**Given information**.
>>>>>

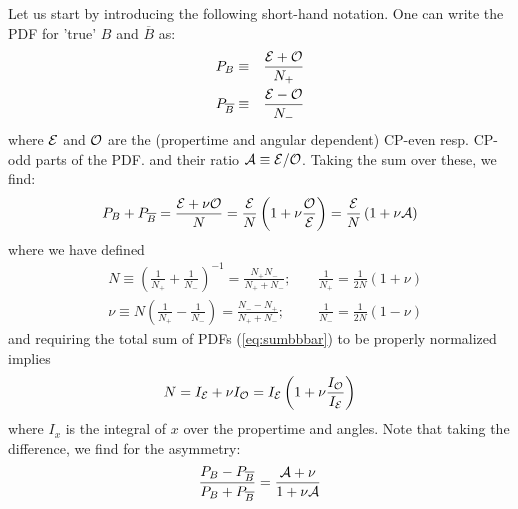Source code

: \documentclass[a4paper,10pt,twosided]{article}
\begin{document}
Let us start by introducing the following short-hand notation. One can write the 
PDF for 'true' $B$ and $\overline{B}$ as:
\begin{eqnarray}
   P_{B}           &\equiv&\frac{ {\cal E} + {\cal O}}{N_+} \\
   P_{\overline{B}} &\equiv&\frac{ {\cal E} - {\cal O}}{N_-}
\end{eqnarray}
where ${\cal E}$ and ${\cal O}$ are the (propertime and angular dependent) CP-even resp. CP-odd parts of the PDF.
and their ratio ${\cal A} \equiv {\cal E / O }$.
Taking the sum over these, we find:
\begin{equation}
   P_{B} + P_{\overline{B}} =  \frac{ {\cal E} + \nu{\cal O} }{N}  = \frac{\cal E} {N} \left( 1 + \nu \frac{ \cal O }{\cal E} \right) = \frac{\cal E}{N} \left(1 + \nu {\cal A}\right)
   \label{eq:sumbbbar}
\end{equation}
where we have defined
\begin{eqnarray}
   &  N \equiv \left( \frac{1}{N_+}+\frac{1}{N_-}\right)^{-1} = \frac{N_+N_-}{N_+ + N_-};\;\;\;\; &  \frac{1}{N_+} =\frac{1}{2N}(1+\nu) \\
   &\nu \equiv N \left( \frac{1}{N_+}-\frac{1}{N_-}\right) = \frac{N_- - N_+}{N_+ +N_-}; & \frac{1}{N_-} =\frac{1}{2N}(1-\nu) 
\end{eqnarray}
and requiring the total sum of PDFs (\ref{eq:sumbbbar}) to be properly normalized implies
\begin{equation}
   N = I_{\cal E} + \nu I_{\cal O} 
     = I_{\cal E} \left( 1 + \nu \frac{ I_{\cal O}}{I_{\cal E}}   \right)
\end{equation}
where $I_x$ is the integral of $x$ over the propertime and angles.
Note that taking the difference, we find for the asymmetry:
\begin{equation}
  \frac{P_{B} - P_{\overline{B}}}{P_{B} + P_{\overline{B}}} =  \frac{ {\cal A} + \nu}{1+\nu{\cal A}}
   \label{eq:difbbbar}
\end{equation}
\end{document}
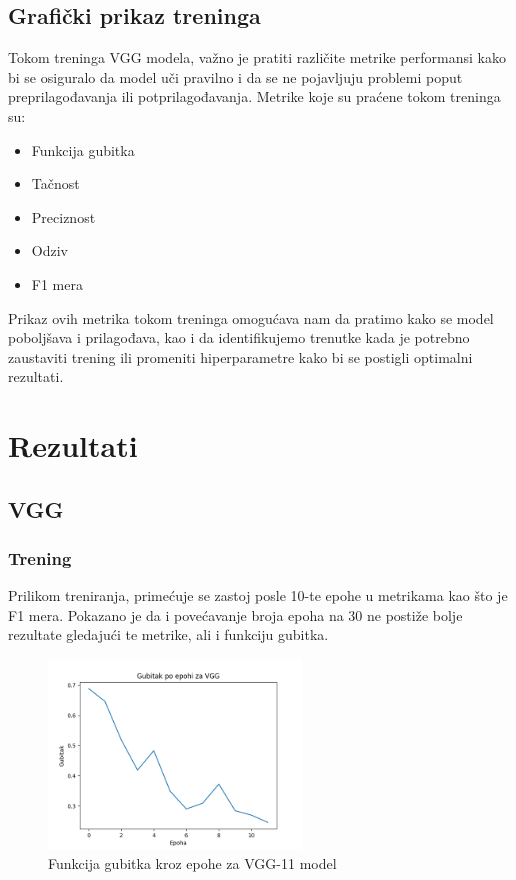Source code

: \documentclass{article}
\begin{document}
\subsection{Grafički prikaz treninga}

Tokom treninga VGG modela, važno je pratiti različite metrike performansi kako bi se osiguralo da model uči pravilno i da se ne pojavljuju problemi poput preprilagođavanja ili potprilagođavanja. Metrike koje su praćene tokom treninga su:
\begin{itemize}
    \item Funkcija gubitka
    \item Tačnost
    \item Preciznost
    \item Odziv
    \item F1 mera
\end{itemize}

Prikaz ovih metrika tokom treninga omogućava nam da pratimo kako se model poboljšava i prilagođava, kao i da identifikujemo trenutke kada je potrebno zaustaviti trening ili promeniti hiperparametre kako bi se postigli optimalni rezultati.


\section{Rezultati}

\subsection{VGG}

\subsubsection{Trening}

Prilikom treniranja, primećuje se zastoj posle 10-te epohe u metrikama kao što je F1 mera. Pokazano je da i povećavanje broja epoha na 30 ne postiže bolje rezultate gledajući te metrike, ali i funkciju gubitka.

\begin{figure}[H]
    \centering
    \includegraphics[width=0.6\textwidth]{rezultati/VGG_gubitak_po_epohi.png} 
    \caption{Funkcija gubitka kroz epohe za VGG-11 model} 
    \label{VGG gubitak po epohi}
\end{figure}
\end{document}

<<<<<

**What is expected**. Pictures stay out of the answer; the rest of the listing above is returned exactly.

**Task response**.
Source code

: \documentclass[a4paper,10pt,twosided]{article}
\begin{document}
Let us start by introducing the following short-hand notation. One can write the 
PDF for 'true' $B$ and $\overline{B}$ as:
\begin{eqnarray}
   P_{B}           &\equiv&\frac{ {\cal E} + {\cal O}}{N_+} \\
   P_{\overline{B}} &\equiv&\frac{ {\cal E} - {\cal O}}{N_-}
\end{eqnarray}
where ${\cal E}$ and ${\cal O}$ are the (propertime and angular dependent) CP-even resp. CP-odd parts of the PDF.
and their ratio ${\cal A} \equiv {\cal E / O }$.
Taking the sum over these, we find:
\begin{equation}
   P_{B} + P_{\overline{B}} =  \frac{ {\cal E} + \nu{\cal O} }{N}  = \frac{\cal E} {N} \left( 1 + \nu \frac{ \cal O }{\cal E} \right) = \frac{\cal E}{N} \left(1 + \nu {\cal A}\right)
   \label{eq:sumbbbar}
\end{equation}
where we have defined
\begin{eqnarray}
   &  N \equiv \left( \frac{1}{N_+}+\frac{1}{N_-}\right)^{-1} = \frac{N_+N_-}{N_+ + N_-};\;\;\;\; &  \frac{1}{N_+} =\frac{1}{2N}(1+\nu) \\
   &\nu \equiv N \left( \frac{1}{N_+}-\frac{1}{N_-}\right) = \frac{N_- - N_+}{N_+ +N_-}; & \frac{1}{N_-} =\frac{1}{2N}(1-\nu) 
\end{eqnarray}
and requiring the total sum of PDFs (\ref{eq:sumbbbar}) to be properly normalized implies
\begin{equation}
   N = I_{\cal E} + \nu I_{\cal O} 
     = I_{\cal E} \left( 1 + \nu \frac{ I_{\cal O}}{I_{\cal E}}   \right)
\end{equation}
where $I_x$ is the integral of $x$ over the propertime and angles.
Note that taking the difference, we find for the asymmetry:
\begin{equation}
  \frac{P_{B} - P_{\overline{B}}}{P_{B} + P_{\overline{B}}} =  \frac{ {\cal A} + \nu}{1+\nu{\cal A}}
   \label{eq:difbbbar}
\end{equation}
\end{document}
Source code

: \documentclass{article}
\begin{document}
\subsection{Grafički prikaz treninga}

Tokom treninga VGG modela, važno je pratiti različite metrike performansi kako bi se osiguralo da model uči pravilno i da se ne pojavljuju problemi poput preprilagođavanja ili potprilagođavanja. Metrike koje su praćene tokom treninga su:
\begin{itemize}
    \item Funkcija gubitka
    \item Tačnost
    \item Preciznost
    \item Odziv
    \item F1 mera
\end{itemize}

Prikaz ovih metrika tokom treninga omogućava nam da pratimo kako se model poboljšava i prilagođava, kao i da identifikujemo trenutke kada je potrebno zaustaviti trening ili promeniti hiperparametre kako bi se postigli optimalni rezultati.


\section{Rezultati}

\subsection{VGG}

\subsubsection{Trening}

Prilikom treniranja, primećuje se zastoj posle 10-te epohe u metrikama kao što je F1 mera. Pokazano je da i povećavanje broja epoha na 30 ne postiže bolje rezultate gledajući te metrike, ali i funkciju gubitka.

\begin{figure}[H]
    \centering
    \includegraphics[width=0.6\textwidth]{rezultati/VGG_gubitak_po_epohi.png} 
    \caption{Funkcija gubitka kroz epohe za VGG-11 model} 
    \label{VGG gubitak po epohi}
\end{figure}
\end{document}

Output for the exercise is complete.